--- START ---

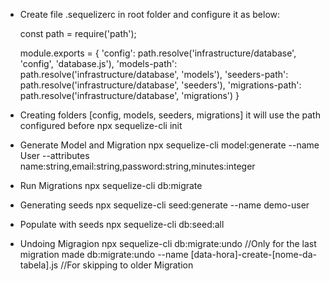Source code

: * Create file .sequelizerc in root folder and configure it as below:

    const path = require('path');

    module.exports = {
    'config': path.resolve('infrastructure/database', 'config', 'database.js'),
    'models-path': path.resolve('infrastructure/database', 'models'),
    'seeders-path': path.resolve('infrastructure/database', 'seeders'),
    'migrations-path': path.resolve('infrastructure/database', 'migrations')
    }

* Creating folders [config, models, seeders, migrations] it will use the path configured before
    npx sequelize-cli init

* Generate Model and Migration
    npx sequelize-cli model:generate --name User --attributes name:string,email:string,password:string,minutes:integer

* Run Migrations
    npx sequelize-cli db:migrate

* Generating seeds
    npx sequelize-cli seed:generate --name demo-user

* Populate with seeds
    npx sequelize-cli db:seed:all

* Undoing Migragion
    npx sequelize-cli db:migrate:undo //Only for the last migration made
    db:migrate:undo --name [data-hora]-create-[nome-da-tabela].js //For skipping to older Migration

--- END ---
--- START ---

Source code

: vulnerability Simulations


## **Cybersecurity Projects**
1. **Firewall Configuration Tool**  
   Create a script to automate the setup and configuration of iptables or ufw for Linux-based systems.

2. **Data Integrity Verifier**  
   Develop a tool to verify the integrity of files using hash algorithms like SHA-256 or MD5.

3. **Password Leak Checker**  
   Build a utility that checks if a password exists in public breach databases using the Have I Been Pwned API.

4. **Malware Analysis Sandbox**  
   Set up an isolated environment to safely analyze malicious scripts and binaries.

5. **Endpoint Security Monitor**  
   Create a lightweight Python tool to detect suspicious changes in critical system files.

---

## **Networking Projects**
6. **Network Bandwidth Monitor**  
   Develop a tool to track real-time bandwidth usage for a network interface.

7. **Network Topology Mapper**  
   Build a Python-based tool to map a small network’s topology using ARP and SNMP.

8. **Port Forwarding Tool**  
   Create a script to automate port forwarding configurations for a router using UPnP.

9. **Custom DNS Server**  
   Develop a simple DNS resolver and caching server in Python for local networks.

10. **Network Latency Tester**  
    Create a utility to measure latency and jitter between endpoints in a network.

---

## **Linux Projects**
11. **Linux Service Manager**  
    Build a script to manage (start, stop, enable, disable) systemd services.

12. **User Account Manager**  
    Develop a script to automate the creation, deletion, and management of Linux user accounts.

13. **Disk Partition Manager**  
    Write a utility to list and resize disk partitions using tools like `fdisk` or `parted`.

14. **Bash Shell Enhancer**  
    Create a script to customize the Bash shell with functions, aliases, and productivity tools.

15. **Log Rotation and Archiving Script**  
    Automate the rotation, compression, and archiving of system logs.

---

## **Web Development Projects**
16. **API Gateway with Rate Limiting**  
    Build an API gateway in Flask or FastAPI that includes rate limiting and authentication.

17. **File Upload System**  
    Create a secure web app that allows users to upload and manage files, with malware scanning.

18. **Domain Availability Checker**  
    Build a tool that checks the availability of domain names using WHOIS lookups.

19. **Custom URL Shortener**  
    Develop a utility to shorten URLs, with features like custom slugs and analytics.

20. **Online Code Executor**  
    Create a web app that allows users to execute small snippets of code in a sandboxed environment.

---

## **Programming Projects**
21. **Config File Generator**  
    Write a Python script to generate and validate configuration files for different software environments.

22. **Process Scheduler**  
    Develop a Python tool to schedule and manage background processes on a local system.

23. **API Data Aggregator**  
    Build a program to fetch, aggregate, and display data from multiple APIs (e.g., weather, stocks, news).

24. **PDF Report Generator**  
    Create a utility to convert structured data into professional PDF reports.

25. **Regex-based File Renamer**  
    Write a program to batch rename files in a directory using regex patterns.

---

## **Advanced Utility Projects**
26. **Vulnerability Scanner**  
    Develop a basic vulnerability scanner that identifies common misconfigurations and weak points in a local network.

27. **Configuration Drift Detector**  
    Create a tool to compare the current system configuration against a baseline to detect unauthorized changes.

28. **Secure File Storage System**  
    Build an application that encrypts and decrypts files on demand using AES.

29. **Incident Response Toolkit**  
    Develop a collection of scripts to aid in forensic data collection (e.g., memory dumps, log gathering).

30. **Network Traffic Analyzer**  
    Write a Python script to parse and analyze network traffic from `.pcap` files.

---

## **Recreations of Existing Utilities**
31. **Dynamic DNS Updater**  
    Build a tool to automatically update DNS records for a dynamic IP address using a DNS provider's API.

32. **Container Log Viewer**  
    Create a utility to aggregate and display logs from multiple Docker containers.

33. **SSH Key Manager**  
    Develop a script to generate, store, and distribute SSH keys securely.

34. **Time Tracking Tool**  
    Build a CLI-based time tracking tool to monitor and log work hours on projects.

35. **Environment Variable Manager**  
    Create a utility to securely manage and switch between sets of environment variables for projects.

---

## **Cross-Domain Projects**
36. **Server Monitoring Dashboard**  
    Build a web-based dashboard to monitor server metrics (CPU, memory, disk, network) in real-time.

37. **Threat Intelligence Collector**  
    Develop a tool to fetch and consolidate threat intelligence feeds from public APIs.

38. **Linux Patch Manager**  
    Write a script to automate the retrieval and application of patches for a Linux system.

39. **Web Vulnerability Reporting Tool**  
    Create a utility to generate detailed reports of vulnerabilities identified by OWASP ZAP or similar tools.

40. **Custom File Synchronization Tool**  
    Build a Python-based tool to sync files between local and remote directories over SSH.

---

--- END ---

• **What to do**
Set down, exactly as they appear above, all lines from the one that has "27. **Configuration Drift Detector**" down to the one that has "32. **Container Log Viewer**", including those two and no others.

• **Solution to this exercise**
27. **Configuration Drift Detector**  
    Create a tool to compare the current system configuration against a baseline to detect unauthorized changes.

28. **Secure File Storage System**  
    Build an application that encrypts and decrypts files on demand using AES.

29. **Incident Response Toolkit**  
    Develop a collection of scripts to aid in forensic data collection (e.g., memory dumps, log gathering).

30. **Network Traffic Analyzer**  
    Write a Python script to parse and analyze network traffic from `.pcap` files.

---

## **Recreations of Existing Utilities**
31. **Dynamic DNS Updater**  
    Build a tool to automatically update DNS records for a dynamic IP address using a DNS provider's API.

32. **Container Log Viewer**  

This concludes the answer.